Thanks! I think they're just getting used to holding positions when the camera is out now 



Zeeva said:


> OMG! *falls over*
> 
> Beautiful c:
> 
> That 'classy' picture; if that isn't the biggest smile I've ever seen on a pup!!! Lol...


LOL She is a bit crazy  Thanks!


----------



## Lark (Jan 27, 2014)

Beautiful! Those are amazing pictures. My dog is handsome, but for some reason when I take a picture he ends up looking like a big weasel.


----------



## Bear GSD (Apr 12, 2012)

Great pictures, I think you have all your "lines" just about covered?


----------



## Mala (Feb 12, 2014)

What a beautiful pack! I wouldn't dare come close ?


Sent from Petguide.com Free App


----------



## glowingtoadfly (Feb 28, 2014)

Wow. Absolutely gorgeous.


----------



## Shade (Feb 20, 2012)

Wonderful photos :wub:


----------



## Vaks (Dec 30, 2011)

oh wow!!!!!!!!!!!!!


----------



## KirstenS (Sep 2, 2013)

GatorDog said:


> My trifecta
> 
> She's also very classy


My favorite :laugh: Your dogs are gorgeous!


----------



## LaRen616 (Mar 4, 2010)

Alexis, all you need now is a Belgian Shepherd


----------



## Scout's Mama (Oct 30, 2013)

I agree that the dogs are gorgeous.

Can I also mention that your subject line sounds like the beginning of a bad joke?
"A WL-GSD, a SL-GSD and a Mal walk into a pet store..."


----------



## Daisy&Lucky's Mom (Apr 24, 2011)

Love the pictures. Like to pick a favorite but i love them all! As always gorgeous pups! Tulah's serious pose should be titled the Thinker.


----------



## GatorDog (Aug 17, 2011)

Thank you everyone!



Scout's Mama said:


> I agree that the dogs are gorgeous.
> 
> Can I also mention that your subject line sounds like the beginning of a bad joke?
> "A WL-GSD, a SL-GSD and a Mal walk into a pet store..."


LOL I was originally going to go with "A stock coat, a long coat and a brown dog"


----------



## d4lilbitz (Dec 30, 2013)

Beautiful pack! Amazing picture...my favorite is the first one, but they are all really good! They all have such intense expressions in each!
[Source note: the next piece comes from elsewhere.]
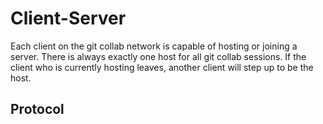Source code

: # Client-Server

Each client on the git collab network is capable of hosting or joining a server. There is always exactly one host for all git collab sessions. If the client who is currently hosting leaves, another client will step up to be the host.

## Protocol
Great photos!!!!


----------



## Redrider469 (Jul 19, 2013)

Wow, what beautiful dogs. Lucky you!!


----------



## Gwenhwyfair (Jul 27, 2010)

Put me in the 'wow' what a beautiful pack, group of folks!

Thanks for sharing.


----------



## VonKromeHaus (Jun 17, 2009)

Love them!! 

Sent from Petguide.com Free App


----------



## Okie2 (Aug 23, 2010)

All the pictures are great....but that first picture is FANTISITC!!!!!!


----------



## KathrynApril (Oct 3, 2013)

Wonderful photos!

Sent from Petguide.com Free App


----------



## Kahrg4 (Dec 19, 2012)

Scout's Mama said:


> Can I also mention that your subject line sounds like the beginning of a bad joke?
> "A WL-GSD, a SL-GSD and a Mal walk into a pet store..."


hahaha I had the same thought. Fantastic pics. Miss Tulah is growing like a weed!


----------